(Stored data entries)
----------------

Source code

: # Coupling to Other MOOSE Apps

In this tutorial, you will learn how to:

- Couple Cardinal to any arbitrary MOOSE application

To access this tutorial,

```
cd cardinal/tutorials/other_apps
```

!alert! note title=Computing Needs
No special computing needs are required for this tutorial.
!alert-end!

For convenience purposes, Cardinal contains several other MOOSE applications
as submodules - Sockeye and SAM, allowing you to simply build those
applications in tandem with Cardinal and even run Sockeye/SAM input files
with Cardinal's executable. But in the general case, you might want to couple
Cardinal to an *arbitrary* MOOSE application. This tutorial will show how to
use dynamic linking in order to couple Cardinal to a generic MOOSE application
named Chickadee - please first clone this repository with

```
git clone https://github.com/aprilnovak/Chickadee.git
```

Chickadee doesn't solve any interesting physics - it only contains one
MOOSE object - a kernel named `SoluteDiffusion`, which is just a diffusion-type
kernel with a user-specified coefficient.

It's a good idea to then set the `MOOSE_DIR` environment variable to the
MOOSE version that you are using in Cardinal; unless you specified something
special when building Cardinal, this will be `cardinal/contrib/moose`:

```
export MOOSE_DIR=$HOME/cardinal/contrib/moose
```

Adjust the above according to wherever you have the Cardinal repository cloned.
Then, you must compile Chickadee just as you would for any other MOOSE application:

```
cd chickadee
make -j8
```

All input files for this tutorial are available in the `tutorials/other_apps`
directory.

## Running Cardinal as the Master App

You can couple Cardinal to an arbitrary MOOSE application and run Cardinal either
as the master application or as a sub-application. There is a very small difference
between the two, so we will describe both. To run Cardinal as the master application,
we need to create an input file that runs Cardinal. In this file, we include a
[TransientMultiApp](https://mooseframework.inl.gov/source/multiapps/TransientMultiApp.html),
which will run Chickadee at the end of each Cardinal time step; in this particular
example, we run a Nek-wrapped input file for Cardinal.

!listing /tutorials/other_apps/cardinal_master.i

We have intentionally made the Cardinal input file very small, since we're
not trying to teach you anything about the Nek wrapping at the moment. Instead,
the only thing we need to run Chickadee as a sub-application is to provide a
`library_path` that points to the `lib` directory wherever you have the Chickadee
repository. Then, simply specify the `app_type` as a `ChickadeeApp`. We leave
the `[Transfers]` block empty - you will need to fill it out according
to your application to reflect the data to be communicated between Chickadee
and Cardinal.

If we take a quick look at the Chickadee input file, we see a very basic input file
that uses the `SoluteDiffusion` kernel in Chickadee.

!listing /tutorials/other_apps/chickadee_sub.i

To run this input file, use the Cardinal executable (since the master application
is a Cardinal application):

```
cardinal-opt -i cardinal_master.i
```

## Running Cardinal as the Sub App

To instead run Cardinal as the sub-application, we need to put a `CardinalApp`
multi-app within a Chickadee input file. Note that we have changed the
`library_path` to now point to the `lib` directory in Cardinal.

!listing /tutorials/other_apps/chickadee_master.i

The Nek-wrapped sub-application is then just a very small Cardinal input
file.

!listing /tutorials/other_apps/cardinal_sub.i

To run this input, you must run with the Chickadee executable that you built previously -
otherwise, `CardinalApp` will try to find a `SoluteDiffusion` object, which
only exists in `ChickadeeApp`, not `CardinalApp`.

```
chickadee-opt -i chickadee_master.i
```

----------------

**Exercise instructions**
In the entries above, please find the line with "Chickadee doesn't solve" and the line with "Adjust the above", then write out exactly those two lines and every line between them, and nothing more.

**Exercise result**
Chickadee doesn't solve any interesting physics - it only contains one
MOOSE object - a kernel named `SoluteDiffusion`, which is just a diffusion-type
kernel with a user-specified coefficient.

It's a good idea to then set the `MOOSE_DIR` environment variable to the
MOOSE version that you are using in Cardinal; unless you specified something
special when building Cardinal, this will be `cardinal/contrib/moose`:

```
export MOOSE_DIR=$HOME/cardinal/contrib/moose
```

Adjust the above according to wherever you have the Cardinal repository cloned.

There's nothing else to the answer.